Description of problem: RHCS 3.1 supports specifying expected_num_objects and procedural documentation should be added to "Ceph Object Gateway for Production" guide Version-Release number of selected component (if applicable): "Ceph Object Gateway for Production" guide Additional info: In order to help users avoid Filestore splitting operations which can dramatically slow client I/O performance. While this behaviour can affect all Ceph users, it is especially likely to impact RGW customers since they likely have pools with many objects. Guide users through the procedure for determining the correct value for expected_num_objects and illustrate with several customer use cases.
https://access.qa.redhat.com/documentation/en-us/red_hat_ceph_storage/3/html-single/ceph_object_gateway_for_production/#considering-expected-object-count-rgw-adv https://access.qa.redhat.com/documentation/en-us/red_hat_ceph_storage/3/html-single/ceph_object_gateway_for_production/#creating-a-bucket-index-pool-rgw-adv https://access.qa.redhat.com/documentation/en-us/red_hat_ceph_storage/3/html-single/ceph_object_gateway_for_production/#creating-a-data-pool-rgw-adv
@John, will you be verifying this bug?
Doug, how are we going to resolve this if pgcalc does not add support? Can we recommend values for expected_num_objects, perhaps based on cluster size (small, medium, large)?
(In reply to John Wilkins from comment #3) > https://access.qa.redhat.com/documentation/en-us/red_hat_ceph_storage/3/html- > single/ceph_object_gateway_for_production/#considering-expected-object-count- > rgw-adv > There is a gotcha here, expected_num_objects only works correctly as of RHCS 3.1 So the notes on "RHCS3.1 and earlier" need to be rephrased. STATES - 5.1. Considering Expected Object Count (RHCS 3.1 and Earlier) SHOULD BE - 5.1. Considering Expected Object Count (RHCS 3.1 and later, when using Filestore > https://access.qa.redhat.com/documentation/en-us/red_hat_ceph_storage/3/html- > single/ceph_object_gateway_for_production/#creating-a-bucket-index-pool-rgw- > adv section 5.6.1 STATES - For RHCS 3.1 and earlier releases, SHOULD BE - For RHCS 3.1 and later releases, when using Filestore > https://access.qa.redhat.com/documentation/en-us/red_hat_ceph_storage/3/html- > single/ceph_object_gateway_for_production/#creating-a-data-pool-rgw-adv section 5.6.2 STATES - For RHCS 3.1 and earlier releases, SHOULD BE - For RHCS 3.1 and later releases, when using Filestore
(In reply to Harish NV Rao from comment #4) > @John, will you be verifying this bug? Yes, I can do that.

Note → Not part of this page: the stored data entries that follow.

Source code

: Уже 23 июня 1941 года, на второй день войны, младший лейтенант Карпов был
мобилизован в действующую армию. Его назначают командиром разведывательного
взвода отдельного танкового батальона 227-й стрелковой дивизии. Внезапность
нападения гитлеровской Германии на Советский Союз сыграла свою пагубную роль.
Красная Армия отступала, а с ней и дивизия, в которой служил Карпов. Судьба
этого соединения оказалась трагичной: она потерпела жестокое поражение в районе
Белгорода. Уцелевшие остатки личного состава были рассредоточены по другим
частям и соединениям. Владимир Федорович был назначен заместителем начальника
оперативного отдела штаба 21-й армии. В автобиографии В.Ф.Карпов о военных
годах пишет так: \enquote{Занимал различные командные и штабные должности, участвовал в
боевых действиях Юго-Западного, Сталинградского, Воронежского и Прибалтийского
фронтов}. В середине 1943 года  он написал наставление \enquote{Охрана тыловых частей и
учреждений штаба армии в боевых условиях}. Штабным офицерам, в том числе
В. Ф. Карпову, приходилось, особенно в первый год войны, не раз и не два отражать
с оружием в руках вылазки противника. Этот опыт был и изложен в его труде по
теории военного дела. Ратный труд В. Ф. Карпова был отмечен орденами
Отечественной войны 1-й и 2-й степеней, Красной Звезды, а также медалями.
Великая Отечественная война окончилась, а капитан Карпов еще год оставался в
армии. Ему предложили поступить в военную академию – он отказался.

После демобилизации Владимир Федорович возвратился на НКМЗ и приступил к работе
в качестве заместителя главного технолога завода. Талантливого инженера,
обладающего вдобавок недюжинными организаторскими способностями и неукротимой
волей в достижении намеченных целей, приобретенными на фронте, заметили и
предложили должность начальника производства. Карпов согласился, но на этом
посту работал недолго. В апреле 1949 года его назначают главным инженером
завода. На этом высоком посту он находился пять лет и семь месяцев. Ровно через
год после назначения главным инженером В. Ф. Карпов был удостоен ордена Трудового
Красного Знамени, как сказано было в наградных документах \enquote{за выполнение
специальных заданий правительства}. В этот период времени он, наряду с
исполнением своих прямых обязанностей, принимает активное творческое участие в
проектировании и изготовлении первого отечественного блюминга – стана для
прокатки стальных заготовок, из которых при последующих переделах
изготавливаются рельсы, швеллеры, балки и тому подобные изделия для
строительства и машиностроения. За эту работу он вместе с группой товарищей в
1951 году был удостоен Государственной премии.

We are still missing an RGW pools creation procedure here, to guide an RGW admin. This is not trivial During Scale Lab testing I used this script https://github.com/jharriga/GCrate/blob/master/resetRGW.sh Perhaps it can be used to document a procedure
(In reply to John Harrigan from comment #8) > We are still missing an RGW pools creation procedure here, to guide an RGW > admin. > This is not trivial > During Scale Lab testing I used this script > https://github.com/jharriga/GCrate/blob/master/resetRGW.sh > > Perhaps it can be used to document a procedure I've fixed the headings. Is there something else you want to do on a pool procedure? The PG calculator isn't something our team controls. https://access.qa.redhat.com/documentation/en-us/red_hat_ceph_storage/3/html-single/ceph_object_gateway_for_production/#considering-expected-object-count-rgw-adv https://access.qa.redhat.com/documentation/en-us/red_hat_ceph_storage/3/html-single/ceph_object_gateway_for_production/#creating-an-index-pool-rgw-adv https://access.qa.redhat.com/documentation/en-us/red_hat_ceph_storage/3/html-single/ceph_object_gateway_for_production/#creating-a-data-pool-rgw-adv
(In reply to John Harrigan from comment #5) > Doug, how are we going to resolve this if pgcalc does not add support? > Can we recommend values for expected_num_objects, perhaps based on cluster > size (small, medium, large)? That's a good idea. I'll ask Neha to suggest some values.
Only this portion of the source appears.